Look below for the line with "- Layer-by-layer breakdowns and diagrams" and the line with "3. Domain names"; repeat exactly those two lines and all lines between them, but no pictures.
==== Supplied records
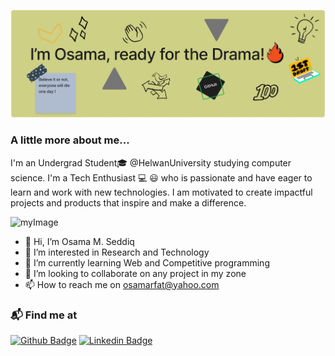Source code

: <img src="images/Github design.jpg"></img>
### A little more about me...
I'm an Undergrad Student🎓 @HelwanUniversity studying computer science. I'm a Tech Enthusiast 💻 😃 who is passionate and have eager to learn and work with new technologies. I am motivated to create impactful projects and products that inspire and make a difference.


![myImage](https://media.giphy.com/media/9B8wYztAoe1zO/giphy.gif)

- 👋 Hi, I’m Osama M. Seddiq
- 👀 I’m interested in Research and Technology
- 🌱 I’m currently learning Web and Competitive programming
- 💞️ I’m looking to collaborate on any project in my zone
- 📫 How to reach me on osamarfat@yahoo.com
### 📬 Find me at
[![Github Badge](http://img.shields.io/badge/-Github-black?style=flat-square&logo=github&link=https://github.com/Osama005)](https://github.com/Osama005) 
[![Linkedin Badge](https://img.shields.io/badge/-LinkedIn-blue?style=flat-square&logo=Linkedin&logoColor=white&link=https://www.linkedin.com/in/osama-mohammad-seddiq-7827811aa/)](https://www.linkedin.com/in/osama-mohammad-seddiq-7827811aa/)
<!---
Osama005/Osama005 is a ✨ special ✨ repository because its `README.md` (this file) appears on your GitHub profile.
You can click the Preview link to take a look at your changes.
--->
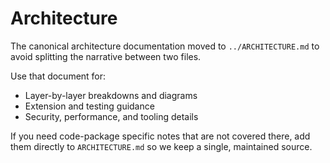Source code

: # Architecture

The canonical architecture documentation moved to `../ARCHITECTURE.md` to avoid splitting the narrative between two files.

Use that document for:
- Layer-by-layer breakdowns and diagrams
- Extension and testing guidance
- Security, performance, and tooling details

If you need code-package specific notes that are not covered there, add them directly to `ARCHITECTURE.md` so we keep a single, maintained source.
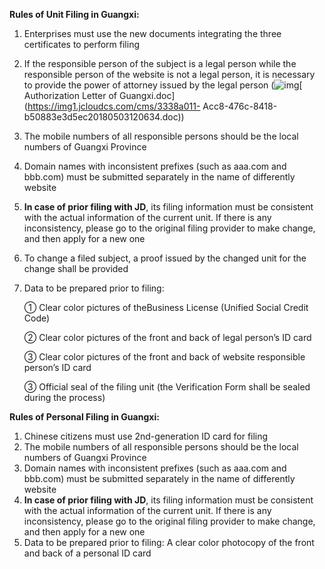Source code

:**Rules of Unit Filing in Guangxi:**

1. Enterprises must use the new documents integrating the three certificates to perform filing

2. If the responsible person of the subject is a legal person while the responsible person of the website is not a legal person, it is necessary to provide the power of attorney issued by the legal person (![img](http://cms.jcloud.com/ueditor/dialogs/attachment/fileTypeImages/icon_doc.gif)[ Authorization Letter of Guangxi.doc](https://img1.jcloudcs.com/cms/3338a011- Acc8-476c-8418-b50883e3d5ec20180503120634.doc))

3. The mobile numbers of all responsible persons should be the local numbers of Guangxi Province

4. Domain names with inconsistent prefixes (such as aaa.com and bbb.com) must be submitted separately in the name of differently website

5. **In case of prior filing with JD**, its filing information must be consistent with the actual information of the current unit. If there is any inconsistency, please go to the original filing provider to make change, and then apply for a new one

6. To change a filed subject, a proof issued by the changed unit for the change shall be provided

7. Data to be prepared prior to filing:

   ① Clear color pictures of theBusiness License (Unified Social Credit Code)

   ② Clear color pictures of the front and back of legal person’s ID card

   ③ Clear color pictures of the front and back of website responsible person’s ID card

   ③ Official seal of the filing unit (the Verification Form shall be sealed during the process)

**Rules of Personal Filing in Guangxi:**

1. Chinese citizens must use 2nd-generation ID card for filing
2. The mobile numbers of all responsible persons should be the local numbers of Guangxi Province
3. Domain names with inconsistent prefixes (such as aaa.com and bbb.com) must be submitted separately in the name of differently website
4. **In case of prior filing with JD**, its filing information must be consistent with the actual information of the current unit. If there is any inconsistency, please go to the original filing provider to make change, and then apply for a new one
5. Data to be prepared prior to filing: A clear color photocopy of the front and back of a personal ID card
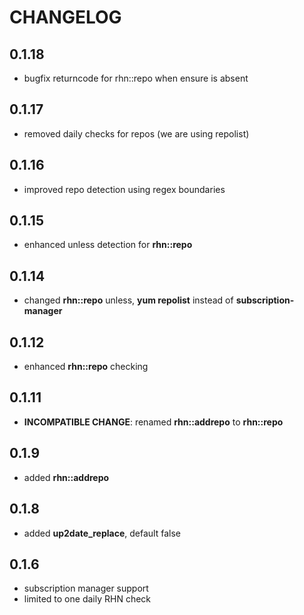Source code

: # CHANGELOG

## 0.1.18

* bugfix returncode for rhn::repo when ensure is absent

## 0.1.17

* removed daily checks for repos (we are using repolist)

## 0.1.16

* improved repo detection using regex boundaries

## 0.1.15

* enhanced unless detection for **rhn::repo**

## 0.1.14

* changed **rhn::repo** unless, **yum repolist** instead of **subscription-manager**

## 0.1.12

* enhanced **rhn::repo** checking

## 0.1.11

* **INCOMPATIBLE CHANGE**: renamed **rhn::addrepo** to **rhn::repo**

## 0.1.9

* added **rhn::addrepo**

## 0.1.8

* added **up2date_replace**, default false

## 0.1.6

* subscription manager support
* limited to one daily RHN check
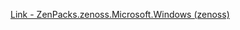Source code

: [Link - ZenPacks.zenoss.Microsoft.Windows (zenoss)](https://github.com/zenoss/ZenPacks.zenoss.Microsoft.Windows)

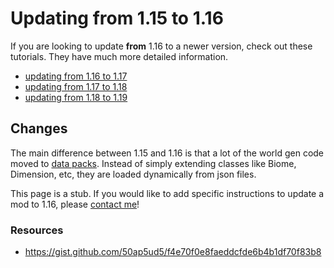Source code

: # Updating from 1.15 to 1.16

If you are looking to update **from** 1.16 to a newer version, check out these tutorials. They have much more detailed information.
 
- [updating from 1.16 to 1.17](/o17/updating)
- [updating from 1.17 to 1.18](/o18/updating)
- [updating from 1.18 to 1.19](/o19/updating)

## Changes 

The main difference between 1.15 and 1.16 is that a lot of the world gen code moved to [data packs](https://minecraft.fandom.com/wiki/Data_pack). Instead of simply extending classes like Biome, Dimension, etc, they are loaded dynamically from json files. 


This page is a stub. If you would like to add specific instructions to update a mod to 1.16, please [contact me](/discord)!

### Resources

- https://gist.github.com/50ap5ud5/f4e70f0e8faeddcfde6b4b1df70f83b8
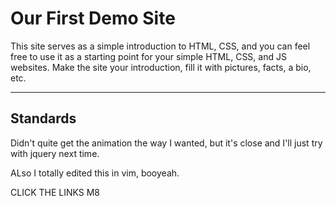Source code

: # Our First Demo Site

This site serves as a simple introduction to HTML, CSS, and you can feel free to use it as a starting point for your simple HTML, CSS, and JS websites. Make the site your introduction, fill it
with pictures, facts, a bio, etc.

---

## Standards
Didn't quite get the animation the way I wanted, but it's close and I'll just try with jquery next time.

ALso I totally edited this in vim, booyeah.

CLICK THE LINKS M8
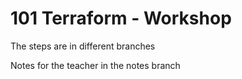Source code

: # 101 Terraform - Workshop

The steps are in different branches

Notes for the teacher in the notes branch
========
Worked solution:
- Layer-by-layer breakdowns and diagrams
- Extension and testing guidance
- Security, performance, and tooling details

If you need code-package specific notes that are not covered there, add them directly to `ARCHITECTURE.md` so we keep a single, maintained source.
Source code

:**Rules of Unit Filing in Guangxi:**

1. Enterprises must use the new documents integrating the three certificates to perform filing

2. If the responsible person of the subject is a legal person while the responsible person of the website is not a legal person, it is necessary to provide the power of attorney issued by the legal person (![img](http://cms.jcloud.com/ueditor/dialogs/attachment/fileTypeImages/icon_doc.gif)[ Authorization Letter of Guangxi.doc](https://img1.jcloudcs.com/cms/3338a011- Acc8-476c-8418-b50883e3d5ec20180503120634.doc))

3. The mobile numbers of all responsible persons should be the local numbers of Guangxi Province

4. Domain names with inconsistent prefixes (such as aaa.com and bbb.com) must be submitted separately in the name of differently website

5. **In case of prior filing with JD**, its filing information must be consistent with the actual information of the current unit. If there is any inconsistency, please go to the original filing provider to make change, and then apply for a new one

6. To change a filed subject, a proof issued by the changed unit for the change shall be provided

7. Data to be prepared prior to filing:

   ① Clear color pictures of theBusiness License (Unified Social Credit Code)

   ② Clear color pictures of the front and back of legal person’s ID card

   ③ Clear color pictures of the front and back of website responsible person’s ID card

   ③ Official seal of the filing unit (the Verification Form shall be sealed during the process)

**Rules of Personal Filing in Guangxi:**

1. Chinese citizens must use 2nd-generation ID card for filing
2. The mobile numbers of all responsible persons should be the local numbers of Guangxi Province
3. Domain names with inconsistent prefixes (such as aaa.com and bbb.com) must be submitted separately in the name of differently website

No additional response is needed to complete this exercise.